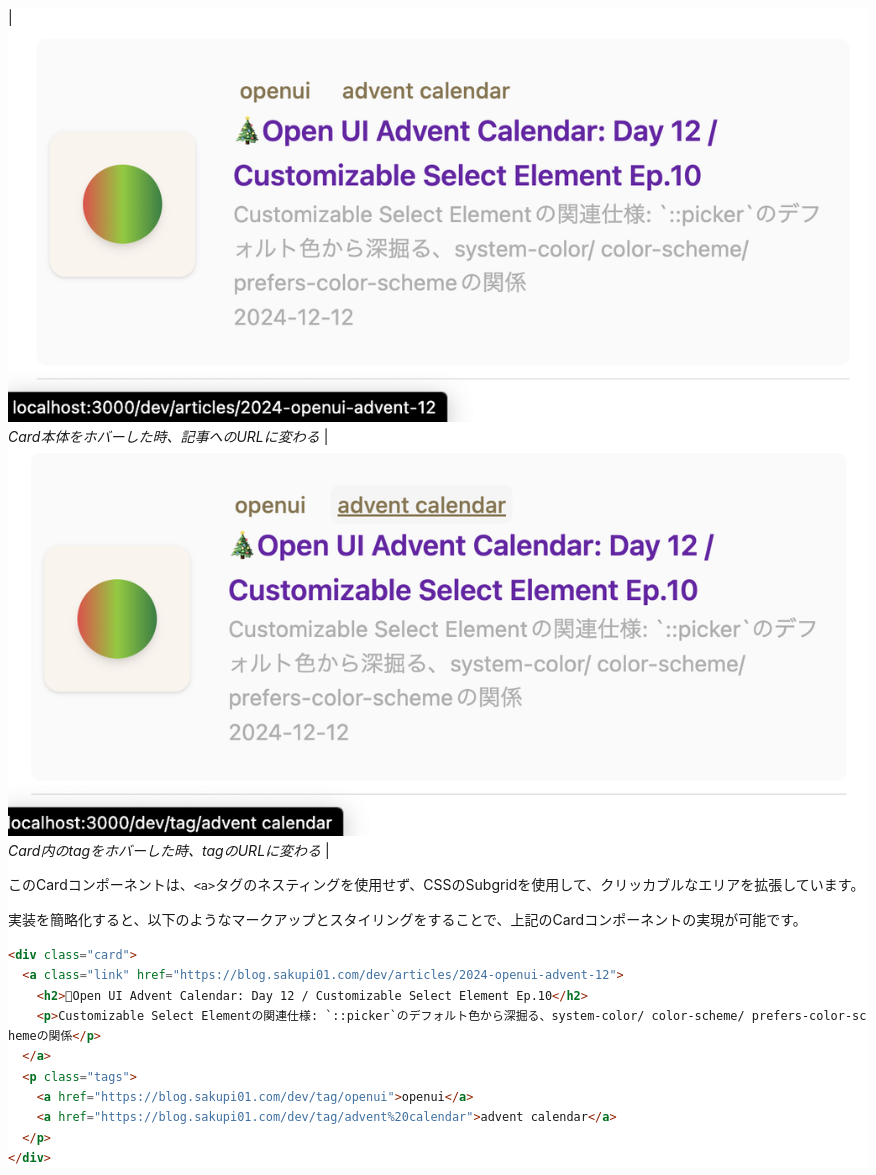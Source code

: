 | ![Card本体をホバーした時、記事へのURLに変わる](../../../../assets/images/card-article-link.png)*Card本体をホバーした時、記事へのURLに変わる* | ![Card内のtagをホバーした時、tagのURLに変わる](../../../../assets/images/card-tag-link.png)*Card内のtagをホバーした時、tagのURLに変わる* |

このCardコンポーネントは、`<a>`タグのネスティングを使用せず、CSSのSubgridを使用して、クリッカブルなエリアを拡張しています。

<baseline-status featureId="subgrid"></baseline-status>

実装を簡略化すると、以下のようなマークアップとスタイリングをすることで、上記のCardコンポーネントの実現が可能です。

```html
<div class="card">
  <a class="link" href="https://blog.sakupi01.com/dev/articles/2024-openui-advent-12">
    <h2>🎄Open UI Advent Calendar: Day 12 / Customizable Select Element Ep.10</h2>
    <p>Customizable Select Elementの関連仕様: `::picker`のデフォルト色から深掘る、system-color/ color-scheme/ prefers-color-schemeの関係</p>
  </a>
  <p class="tags">
    <a href="https://blog.sakupi01.com/dev/tag/openui">openui</a>
    <a href="https://blog.sakupi01.com/dev/tag/advent%20calendar">advent calendar</a>
  </p>
</div>
```
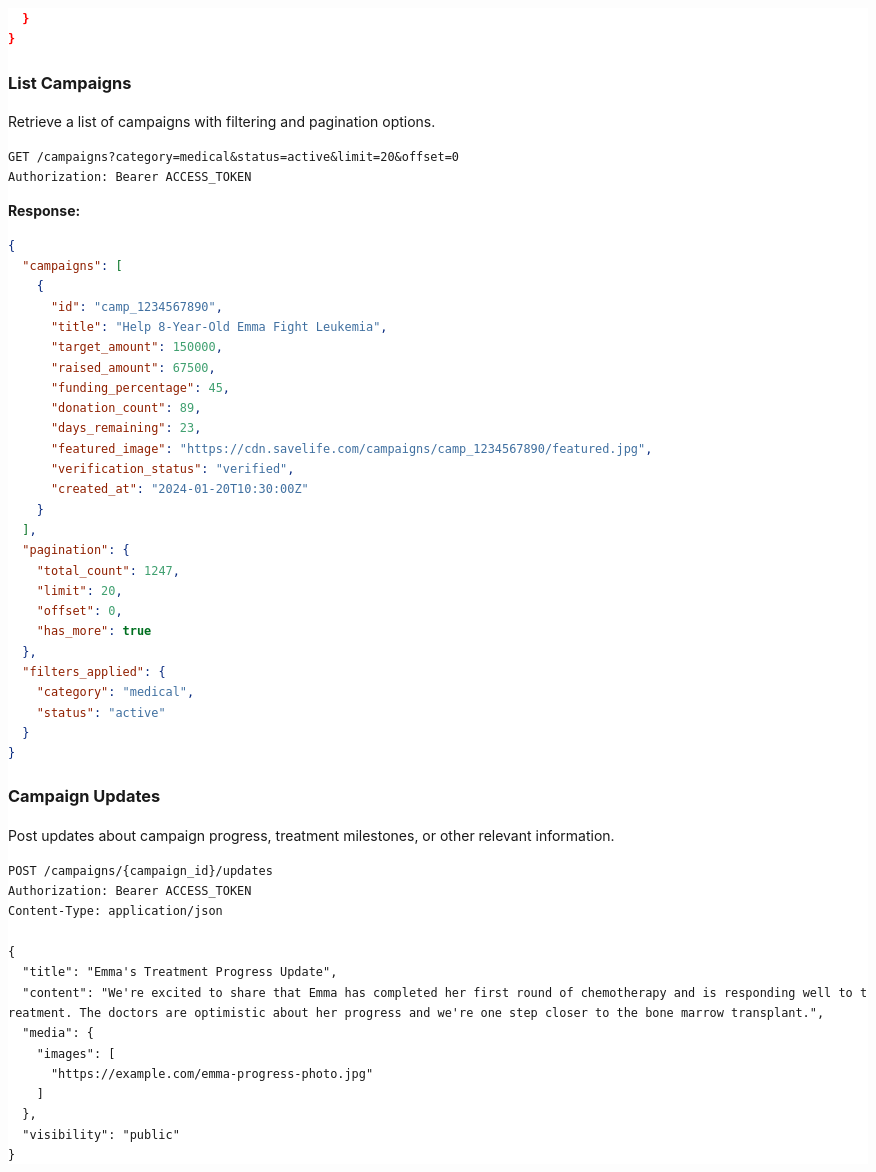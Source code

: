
 ```json
  }
}
```

### List Campaigns

Retrieve a list of campaigns with filtering and pagination options.

```http
GET /campaigns?category=medical&status=active&limit=20&offset=0
Authorization: Bearer ACCESS_TOKEN
```

**Response:**

```json
{
  "campaigns": [
    {
      "id": "camp_1234567890",
      "title": "Help 8-Year-Old Emma Fight Leukemia",
      "target_amount": 150000,
      "raised_amount": 67500,
      "funding_percentage": 45,
      "donation_count": 89,
      "days_remaining": 23,
      "featured_image": "https://cdn.savelife.com/campaigns/camp_1234567890/featured.jpg",
      "verification_status": "verified",
      "created_at": "2024-01-20T10:30:00Z"
    }
  ],
  "pagination": {
    "total_count": 1247,
    "limit": 20,
    "offset": 0,
    "has_more": true
  },
  "filters_applied": {
    "category": "medical",
    "status": "active"
  }
}
```

### Campaign Updates

Post updates about campaign progress, treatment milestones, or other relevant information.

```http
POST /campaigns/{campaign_id}/updates
Authorization: Bearer ACCESS_TOKEN
Content-Type: application/json

{
  "title": "Emma's Treatment Progress Update",
  "content": "We're excited to share that Emma has completed her first round of chemotherapy and is responding well to treatment. The doctors are optimistic about her progress and we're one step closer to the bone marrow transplant.",
  "media": {
    "images": [
      "https://example.com/emma-progress-photo.jpg"
    ]
  },
  "visibility": "public"
}
```
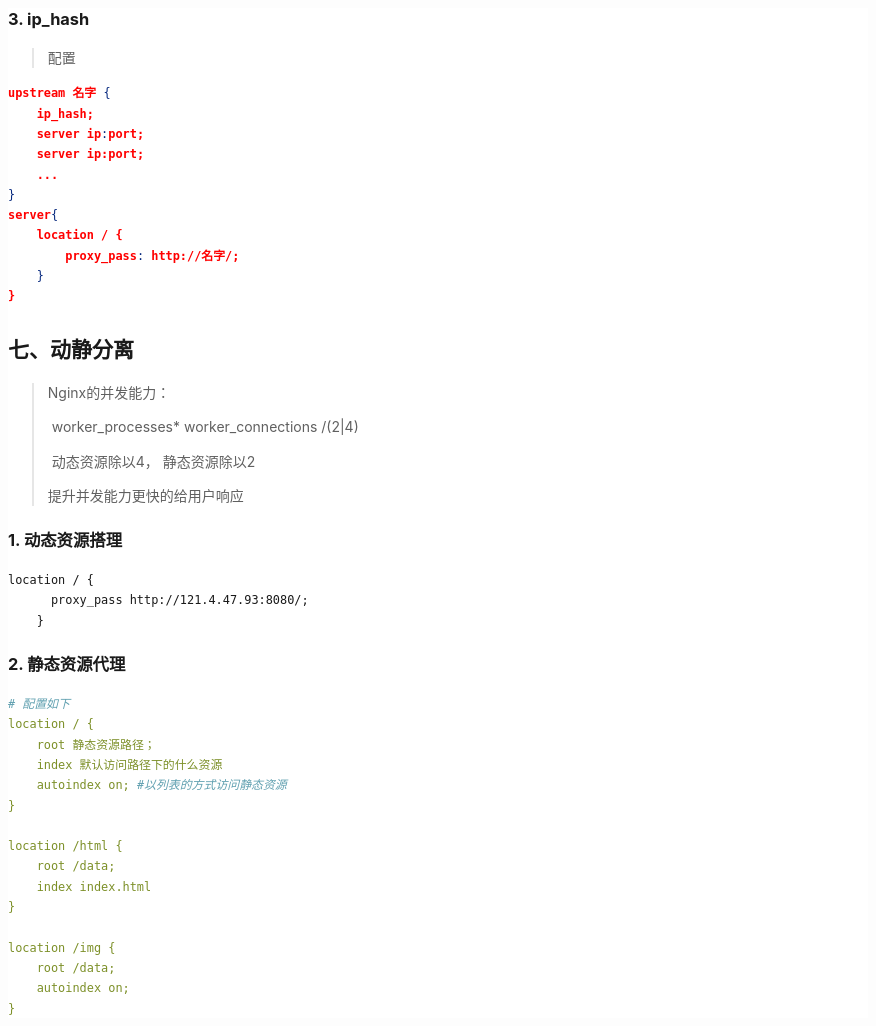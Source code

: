 ### 3. ip_hash

> 配置

```json
upstream 名字 {
    ip_hash;
    server ip:port;
    server ip:port;
    ...
}
server{
    location / {
        proxy_pass: http://名字/;
    }
}
```

## 七、动静分离

> Nginx的并发能力：
> 
> ​    worker_processes* worker_connections /(2|4)
> 
> ​    动态资源除以4， 静态资源除以2
> 
> 提升并发能力更快的给用户响应

### 1.  动态资源搭理

```
location / {
      proxy_pass http://121.4.47.93:8080/;
    }
```

### 2. 静态资源代理

```yml
# 配置如下
location / {
    root 静态资源路径；
    index 默认访问路径下的什么资源
    autoindex on; #以列表的方式访问静态资源 
}

location /html {
    root /data;
    index index.html
}

location /img {
    root /data;
    autoindex on;
}
```
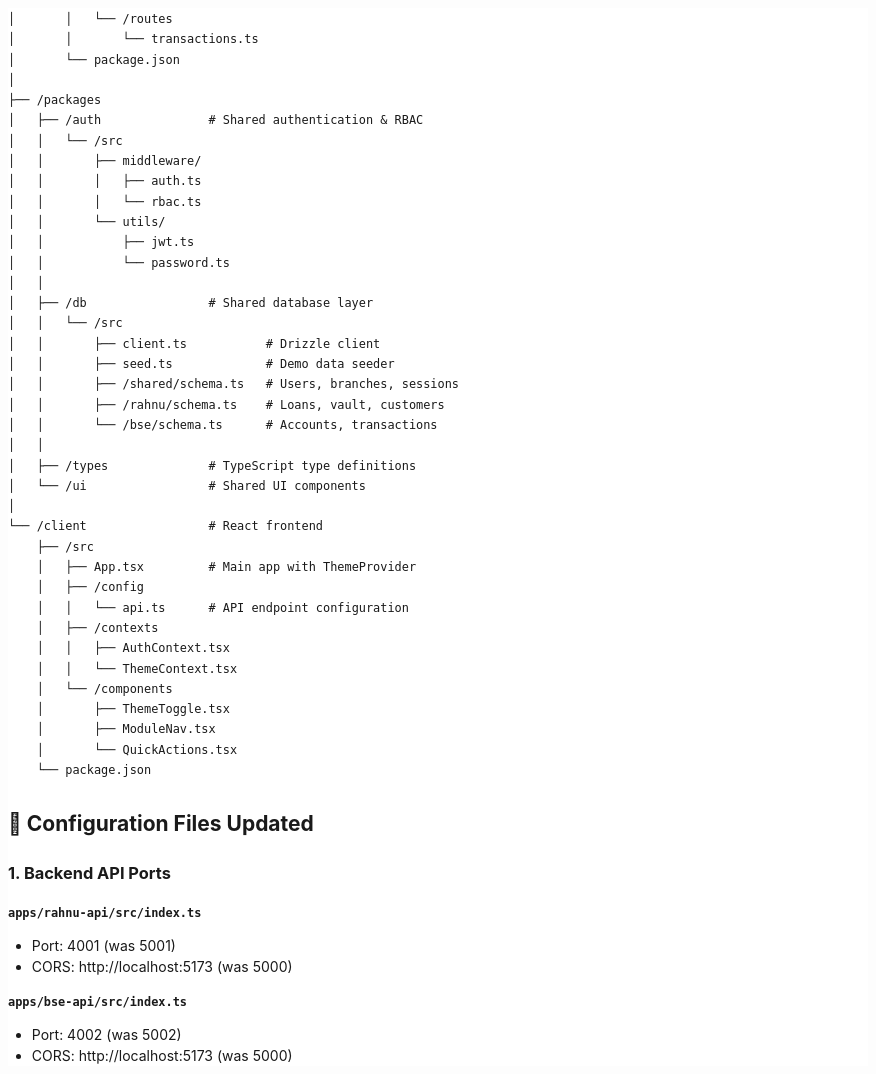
 ```
│       │   └── /routes
│       │       └── transactions.ts
│       └── package.json
│
├── /packages
│   ├── /auth               # Shared authentication & RBAC
│   │   └── /src
│   │       ├── middleware/
│   │       │   ├── auth.ts
│   │       │   └── rbac.ts
│   │       └── utils/
│   │           ├── jwt.ts
│   │           └── password.ts
│   │
│   ├── /db                 # Shared database layer
│   │   └── /src
│   │       ├── client.ts           # Drizzle client
│   │       ├── seed.ts             # Demo data seeder
│   │       ├── /shared/schema.ts   # Users, branches, sessions
│   │       ├── /rahnu/schema.ts    # Loans, vault, customers
│   │       └── /bse/schema.ts      # Accounts, transactions
│   │
│   ├── /types              # TypeScript type definitions
│   └── /ui                 # Shared UI components
│
└── /client                 # React frontend
    ├── /src
    │   ├── App.tsx         # Main app with ThemeProvider
    │   ├── /config
    │   │   └── api.ts      # API endpoint configuration
    │   ├── /contexts
    │   │   ├── AuthContext.tsx
    │   │   └── ThemeContext.tsx
    │   └── /components
    │       ├── ThemeToggle.tsx
    │       ├── ModuleNav.tsx
    │       └── QuickActions.tsx
    └── package.json
```

## 🔧 Configuration Files Updated

### 1. Backend API Ports

**`apps/rahnu-api/src/index.ts`**
- Port: 4001 (was 5001)
- CORS: http://localhost:5173 (was 5000)

**`apps/bse-api/src/index.ts`**
- Port: 4002 (was 5002)
- CORS: http://localhost:5173 (was 5000)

# # # # #

■ WORK INSTRUCTION
Any images must be left out; transcribe the rest of the material exactly.

■ ANSWER SECTION
Source code

: | ![Card本体をホバーした時、記事へのURLに変わる](../../../../assets/images/card-article-link.png)*Card本体をホバーした時、記事へのURLに変わる* | ![Card内のtagをホバーした時、tagのURLに変わる](../../../../assets/images/card-tag-link.png)*Card内のtagをホバーした時、tagのURLに変わる* |

このCardコンポーネントは、`<a>`タグのネスティングを使用せず、CSSのSubgridを使用して、クリッカブルなエリアを拡張しています。

<baseline-status featureId="subgrid"></baseline-status>

実装を簡略化すると、以下のようなマークアップとスタイリングをすることで、上記のCardコンポーネントの実現が可能です。

```html
<div class="card">
  <a class="link" href="https://blog.sakupi01.com/dev/articles/2024-openui-advent-12">
    <h2>🎄Open UI Advent Calendar: Day 12 / Customizable Select Element Ep.10</h2>
    <p>Customizable Select Elementの関連仕様: `::picker`のデフォルト色から深掘る、system-color/ color-scheme/ prefers-color-schemeの関係</p>
  </a>
  <p class="tags">
    <a href="https://blog.sakupi01.com/dev/tag/openui">openui</a>
    <a href="https://blog.sakupi01.com/dev/tag/advent%20calendar">advent calendar</a>
  </p>
</div>
```
Source code

:
 ```json
  }
}
```

### List Campaigns

Retrieve a list of campaigns with filtering and pagination options.

```http
GET /campaigns?category=medical&status=active&limit=20&offset=0
Authorization: Bearer ACCESS_TOKEN
```

**Response:**

```json
{
  "campaigns": [
    {
      "id": "camp_1234567890",
      "title": "Help 8-Year-Old Emma Fight Leukemia",
      "target_amount": 150000,
      "raised_amount": 67500,
      "funding_percentage": 45,
      "donation_count": 89,
      "days_remaining": 23,
      "featured_image": "https://cdn.savelife.com/campaigns/camp_1234567890/featured.jpg",
      "verification_status": "verified",
      "created_at": "2024-01-20T10:30:00Z"
    }
  ],
  "pagination": {
    "total_count": 1247,
    "limit": 20,
    "offset": 0,
    "has_more": true
  },
  "filters_applied": {
    "category": "medical",
    "status": "active"
  }
}
```

### Campaign Updates

Post updates about campaign progress, treatment milestones, or other relevant information.

```http
POST /campaigns/{campaign_id}/updates
Authorization: Bearer ACCESS_TOKEN
Content-Type: application/json

{
  "title": "Emma's Treatment Progress Update",
  "content": "We're excited to share that Emma has completed her first round of chemotherapy and is responding well to treatment. The doctors are optimistic about her progress and we're one step closer to the bone marrow transplant.",
  "media": {
    "images": [
      "https://example.com/emma-progress-photo.jpg"
    ]
  },
  "visibility": "public"
}
```
Source code

: ### 3. ip_hash

> 配置

```json
upstream 名字 {
    ip_hash;
    server ip:port;
    server ip:port;
    ...
}
server{
    location / {
        proxy_pass: http://名字/;
    }
}
```

## 七、动静分离

> Nginx的并发能力：
> 
> ​    worker_processes* worker_connections /(2|4)
> 
> ​    动态资源除以4， 静态资源除以2
> 
> 提升并发能力更快的给用户响应

### 1.  动态资源搭理

```
location / {
      proxy_pass http://121.4.47.93:8080/;
    }
```

### 2. 静态资源代理

```yml
# 配置如下
location / {
    root 静态资源路径；
    index 默认访问路径下的什么资源
    autoindex on; #以列表的方式访问静态资源 
}

location /html {
    root /data;
    index index.html
}

location /img {
    root /data;
    autoindex on;
}
```
 ```
│       │   └── /routes
│       │       └── transactions.ts
│       └── package.json
│
├── /packages
│   ├── /auth               # Shared authentication & RBAC
│   │   └── /src
│   │       ├── middleware/
│   │       │   ├── auth.ts
│   │       │   └── rbac.ts
│   │       └── utils/
│   │           ├── jwt.ts
│   │           └── password.ts
│   │
│   ├── /db                 # Shared database layer
│   │   └── /src
│   │       ├── client.ts           # Drizzle client
│   │       ├── seed.ts             # Demo data seeder
│   │       ├── /shared/schema.ts   # Users, branches, sessions
│   │       ├── /rahnu/schema.ts    # Loans, vault, customers
│   │       └── /bse/schema.ts      # Accounts, transactions
│   │
│   ├── /types              # TypeScript type definitions
│   └── /ui                 # Shared UI components
│
└── /client                 # React frontend
    ├── /src
    │   ├── App.tsx         # Main app with ThemeProvider
    │   ├── /config
    │   │   └── api.ts      # API endpoint configuration
    │   ├── /contexts
    │   │   ├── AuthContext.tsx
    │   │   └── ThemeContext.tsx
    │   └── /components
    │       ├── ThemeToggle.tsx
    │       ├── ModuleNav.tsx
    │       └── QuickActions.tsx
    └── package.json
```

## 🔧 Configuration Files Updated

### 1. Backend API Ports

**`apps/rahnu-api/src/index.ts`**
- Port: 4001 (was 5001)
- CORS: http://localhost:5173 (was 5000)

**`apps/bse-api/src/index.ts`**
- Port: 4002 (was 5002)
- CORS: http://localhost:5173 (was 5000)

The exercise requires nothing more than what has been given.